While science may build on past information, first and foremost it is an exploration of the world around us and the processes that make up that world. If science were facts writ in stone, Fantasia’s "The Age of Dinosaurs" would be as accurate an understanding of the great extinction of the dinosaurs today as it was when it was made. And if we limit our understanding and our children’s experience of science to that locked box on the pedestal, then their understanding of the world will be as musty and water-stained as the hand-me-down Pictorial Knowledge books have become.

I have a book, Curious Minds: How a Child Becomes a Scientist, which is a series of essays by scientists about how they became scientists.
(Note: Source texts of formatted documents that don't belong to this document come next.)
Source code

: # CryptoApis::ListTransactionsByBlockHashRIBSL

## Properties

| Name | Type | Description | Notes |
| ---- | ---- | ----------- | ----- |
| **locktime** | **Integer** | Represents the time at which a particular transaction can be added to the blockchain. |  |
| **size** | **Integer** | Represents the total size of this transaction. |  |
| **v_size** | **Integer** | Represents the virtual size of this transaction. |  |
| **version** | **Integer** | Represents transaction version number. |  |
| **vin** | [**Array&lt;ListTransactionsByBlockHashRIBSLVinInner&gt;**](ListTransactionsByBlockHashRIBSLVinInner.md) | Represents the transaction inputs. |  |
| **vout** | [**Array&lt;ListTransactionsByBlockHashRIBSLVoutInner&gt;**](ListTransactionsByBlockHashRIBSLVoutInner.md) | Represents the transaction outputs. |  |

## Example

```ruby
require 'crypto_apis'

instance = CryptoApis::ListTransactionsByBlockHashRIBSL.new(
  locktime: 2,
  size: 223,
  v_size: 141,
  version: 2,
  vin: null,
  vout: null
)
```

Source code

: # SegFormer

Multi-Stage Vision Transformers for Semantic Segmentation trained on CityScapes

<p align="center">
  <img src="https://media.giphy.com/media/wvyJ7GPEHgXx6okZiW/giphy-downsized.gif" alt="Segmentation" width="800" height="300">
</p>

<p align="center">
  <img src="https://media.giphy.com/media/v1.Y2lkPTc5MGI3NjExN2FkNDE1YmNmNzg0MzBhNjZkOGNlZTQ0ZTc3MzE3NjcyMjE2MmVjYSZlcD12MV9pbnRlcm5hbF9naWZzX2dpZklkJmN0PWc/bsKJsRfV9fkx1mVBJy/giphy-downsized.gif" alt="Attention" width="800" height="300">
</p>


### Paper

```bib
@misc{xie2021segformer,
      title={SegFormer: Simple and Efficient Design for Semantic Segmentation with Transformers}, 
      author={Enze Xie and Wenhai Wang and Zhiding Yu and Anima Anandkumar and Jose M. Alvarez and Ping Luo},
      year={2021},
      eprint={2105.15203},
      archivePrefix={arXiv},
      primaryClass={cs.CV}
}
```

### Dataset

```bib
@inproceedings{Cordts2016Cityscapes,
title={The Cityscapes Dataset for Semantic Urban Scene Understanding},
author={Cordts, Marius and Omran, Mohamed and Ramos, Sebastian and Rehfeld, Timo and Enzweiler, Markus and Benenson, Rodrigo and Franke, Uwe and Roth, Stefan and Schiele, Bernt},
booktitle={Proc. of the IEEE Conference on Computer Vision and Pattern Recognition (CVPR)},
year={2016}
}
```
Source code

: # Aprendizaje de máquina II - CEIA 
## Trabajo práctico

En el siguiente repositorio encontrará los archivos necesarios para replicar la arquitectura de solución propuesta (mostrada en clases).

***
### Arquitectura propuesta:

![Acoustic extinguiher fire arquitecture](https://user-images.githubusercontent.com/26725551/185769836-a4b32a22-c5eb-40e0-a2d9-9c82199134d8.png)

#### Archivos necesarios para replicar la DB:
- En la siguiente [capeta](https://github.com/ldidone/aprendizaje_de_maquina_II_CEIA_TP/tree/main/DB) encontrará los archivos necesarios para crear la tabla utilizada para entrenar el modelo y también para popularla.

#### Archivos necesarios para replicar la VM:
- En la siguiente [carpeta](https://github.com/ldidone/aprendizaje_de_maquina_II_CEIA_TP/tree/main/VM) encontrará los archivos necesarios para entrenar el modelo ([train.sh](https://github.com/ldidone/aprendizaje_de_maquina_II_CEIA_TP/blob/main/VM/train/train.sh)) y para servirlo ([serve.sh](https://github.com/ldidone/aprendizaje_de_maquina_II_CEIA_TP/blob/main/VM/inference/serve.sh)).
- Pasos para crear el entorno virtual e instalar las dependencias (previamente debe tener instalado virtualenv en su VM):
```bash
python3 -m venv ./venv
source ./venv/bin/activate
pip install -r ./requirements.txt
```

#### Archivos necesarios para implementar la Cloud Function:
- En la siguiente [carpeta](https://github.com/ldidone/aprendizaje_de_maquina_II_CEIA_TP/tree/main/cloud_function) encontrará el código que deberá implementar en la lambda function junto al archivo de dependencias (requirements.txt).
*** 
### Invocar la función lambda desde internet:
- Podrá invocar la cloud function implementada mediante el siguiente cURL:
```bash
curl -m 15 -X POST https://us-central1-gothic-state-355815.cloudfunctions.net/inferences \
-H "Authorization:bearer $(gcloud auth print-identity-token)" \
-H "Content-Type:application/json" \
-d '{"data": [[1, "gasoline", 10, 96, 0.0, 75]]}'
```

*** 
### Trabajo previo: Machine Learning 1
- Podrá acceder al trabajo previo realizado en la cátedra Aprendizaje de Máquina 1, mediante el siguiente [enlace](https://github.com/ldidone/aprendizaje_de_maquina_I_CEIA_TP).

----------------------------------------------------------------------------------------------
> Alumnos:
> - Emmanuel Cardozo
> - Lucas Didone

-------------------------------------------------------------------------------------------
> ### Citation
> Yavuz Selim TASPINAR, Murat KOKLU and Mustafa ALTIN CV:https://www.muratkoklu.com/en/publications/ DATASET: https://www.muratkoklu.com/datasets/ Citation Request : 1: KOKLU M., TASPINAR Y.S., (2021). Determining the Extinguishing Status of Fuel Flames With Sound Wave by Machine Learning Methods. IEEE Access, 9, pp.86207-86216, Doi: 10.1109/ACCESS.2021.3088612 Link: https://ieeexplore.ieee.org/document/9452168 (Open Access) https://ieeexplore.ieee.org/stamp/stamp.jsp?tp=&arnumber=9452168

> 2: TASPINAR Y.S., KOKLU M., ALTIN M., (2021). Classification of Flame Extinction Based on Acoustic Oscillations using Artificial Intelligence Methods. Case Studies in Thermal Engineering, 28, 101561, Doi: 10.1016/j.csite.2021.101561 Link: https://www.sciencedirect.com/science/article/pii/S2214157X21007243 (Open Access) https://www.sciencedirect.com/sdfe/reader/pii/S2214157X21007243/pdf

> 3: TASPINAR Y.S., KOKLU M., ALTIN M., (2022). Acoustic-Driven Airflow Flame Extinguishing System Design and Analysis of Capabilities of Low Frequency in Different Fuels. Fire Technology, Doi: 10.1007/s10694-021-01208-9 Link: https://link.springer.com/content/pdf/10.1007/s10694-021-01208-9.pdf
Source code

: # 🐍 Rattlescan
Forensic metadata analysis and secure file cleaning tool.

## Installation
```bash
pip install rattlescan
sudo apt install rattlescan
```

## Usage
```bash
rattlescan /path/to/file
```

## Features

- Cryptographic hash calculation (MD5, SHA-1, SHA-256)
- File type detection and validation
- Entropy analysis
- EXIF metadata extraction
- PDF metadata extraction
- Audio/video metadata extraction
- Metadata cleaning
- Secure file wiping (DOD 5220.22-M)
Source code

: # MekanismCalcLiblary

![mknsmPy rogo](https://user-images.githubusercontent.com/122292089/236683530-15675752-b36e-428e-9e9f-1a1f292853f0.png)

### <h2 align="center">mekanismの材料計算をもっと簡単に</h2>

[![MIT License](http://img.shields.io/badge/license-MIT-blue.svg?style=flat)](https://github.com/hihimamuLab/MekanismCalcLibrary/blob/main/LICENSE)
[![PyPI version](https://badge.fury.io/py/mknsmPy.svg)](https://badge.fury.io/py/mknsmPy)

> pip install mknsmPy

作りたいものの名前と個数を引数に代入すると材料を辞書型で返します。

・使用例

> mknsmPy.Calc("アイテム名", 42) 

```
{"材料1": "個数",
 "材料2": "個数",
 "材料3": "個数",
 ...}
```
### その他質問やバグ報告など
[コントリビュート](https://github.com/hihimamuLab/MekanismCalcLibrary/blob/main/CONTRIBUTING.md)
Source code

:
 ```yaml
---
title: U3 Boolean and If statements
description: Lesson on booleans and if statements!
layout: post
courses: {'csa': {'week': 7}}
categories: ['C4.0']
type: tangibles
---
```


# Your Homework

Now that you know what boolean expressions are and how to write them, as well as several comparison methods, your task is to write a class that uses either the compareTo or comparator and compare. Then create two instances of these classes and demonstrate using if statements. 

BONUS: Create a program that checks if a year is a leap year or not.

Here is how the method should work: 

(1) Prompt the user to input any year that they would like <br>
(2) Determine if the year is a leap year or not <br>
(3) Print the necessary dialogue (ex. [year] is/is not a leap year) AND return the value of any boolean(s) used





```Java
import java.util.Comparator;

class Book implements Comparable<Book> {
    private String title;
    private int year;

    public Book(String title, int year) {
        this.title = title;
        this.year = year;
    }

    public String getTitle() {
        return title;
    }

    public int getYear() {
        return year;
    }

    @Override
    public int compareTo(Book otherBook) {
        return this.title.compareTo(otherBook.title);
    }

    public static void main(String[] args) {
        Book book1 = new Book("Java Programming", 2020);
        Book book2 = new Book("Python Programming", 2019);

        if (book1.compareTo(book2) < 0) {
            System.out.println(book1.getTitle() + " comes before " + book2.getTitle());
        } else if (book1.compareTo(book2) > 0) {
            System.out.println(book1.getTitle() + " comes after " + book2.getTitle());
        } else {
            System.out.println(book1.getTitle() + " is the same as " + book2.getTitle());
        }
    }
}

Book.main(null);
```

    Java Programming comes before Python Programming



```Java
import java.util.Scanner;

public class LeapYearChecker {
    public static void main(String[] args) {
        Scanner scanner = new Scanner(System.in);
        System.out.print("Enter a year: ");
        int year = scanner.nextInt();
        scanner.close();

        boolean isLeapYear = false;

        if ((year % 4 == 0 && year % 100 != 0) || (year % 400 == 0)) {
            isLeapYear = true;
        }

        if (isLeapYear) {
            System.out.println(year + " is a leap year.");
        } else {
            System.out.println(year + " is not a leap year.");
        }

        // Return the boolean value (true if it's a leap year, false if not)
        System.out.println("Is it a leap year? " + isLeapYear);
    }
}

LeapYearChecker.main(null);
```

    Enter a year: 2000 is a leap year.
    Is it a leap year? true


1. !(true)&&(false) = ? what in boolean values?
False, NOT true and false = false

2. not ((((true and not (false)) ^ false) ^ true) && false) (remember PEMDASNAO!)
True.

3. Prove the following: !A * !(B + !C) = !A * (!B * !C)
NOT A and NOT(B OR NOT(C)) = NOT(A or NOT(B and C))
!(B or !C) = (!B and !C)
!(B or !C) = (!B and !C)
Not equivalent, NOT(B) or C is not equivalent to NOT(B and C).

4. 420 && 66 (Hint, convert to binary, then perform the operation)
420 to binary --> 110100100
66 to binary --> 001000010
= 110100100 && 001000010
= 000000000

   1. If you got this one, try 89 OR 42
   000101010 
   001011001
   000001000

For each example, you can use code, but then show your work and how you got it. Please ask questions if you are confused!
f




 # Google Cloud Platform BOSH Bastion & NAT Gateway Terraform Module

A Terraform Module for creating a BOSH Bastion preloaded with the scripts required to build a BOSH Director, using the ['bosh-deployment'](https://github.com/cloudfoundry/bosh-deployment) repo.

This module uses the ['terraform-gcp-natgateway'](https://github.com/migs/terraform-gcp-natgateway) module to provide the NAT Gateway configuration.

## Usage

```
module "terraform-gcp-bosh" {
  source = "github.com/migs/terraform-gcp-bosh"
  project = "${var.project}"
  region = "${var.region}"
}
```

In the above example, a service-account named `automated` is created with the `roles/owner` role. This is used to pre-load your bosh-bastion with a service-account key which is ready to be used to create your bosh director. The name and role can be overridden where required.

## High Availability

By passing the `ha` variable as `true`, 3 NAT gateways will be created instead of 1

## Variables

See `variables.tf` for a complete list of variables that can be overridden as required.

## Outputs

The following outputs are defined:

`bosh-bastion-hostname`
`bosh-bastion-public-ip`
In a quick scan through them all, only one writes of being inspired by a school assignment, and that was through lateral thinking on the writer’s part, not through the inspiration of the assignment to graph the swinging of a pendulum as the arc changed when the line to which it was attached was shortened. Overwhelmingly they all seem to suggest a life filled with exploration and curiosity. And while I have no sense that my children will make their livelihoods as scientists, I know that their lives will be informed by their curiosity, their desire to explore and know the world. And by their experiences of exploring the world they live in, from our backyard here to wherever their hearts and minds take them.


Schuyler Waynforth lives joyfully in the wilds of East Anglia having returned to the backwaters from which her ancestors came in the early 1600's. She knows far more about the local fauna by rescuing the creatures from the cat's mouth and which end up in either the aquarium, the rabbit hutch, or the plant propagator at the insistence of either Simon or Linnaea, and occasionally who get buried down at the bottom of the garden. Linnaea does sing a lovely dirge.
This appeared originally in an online ezine called Connections, Issue 7, June 2007.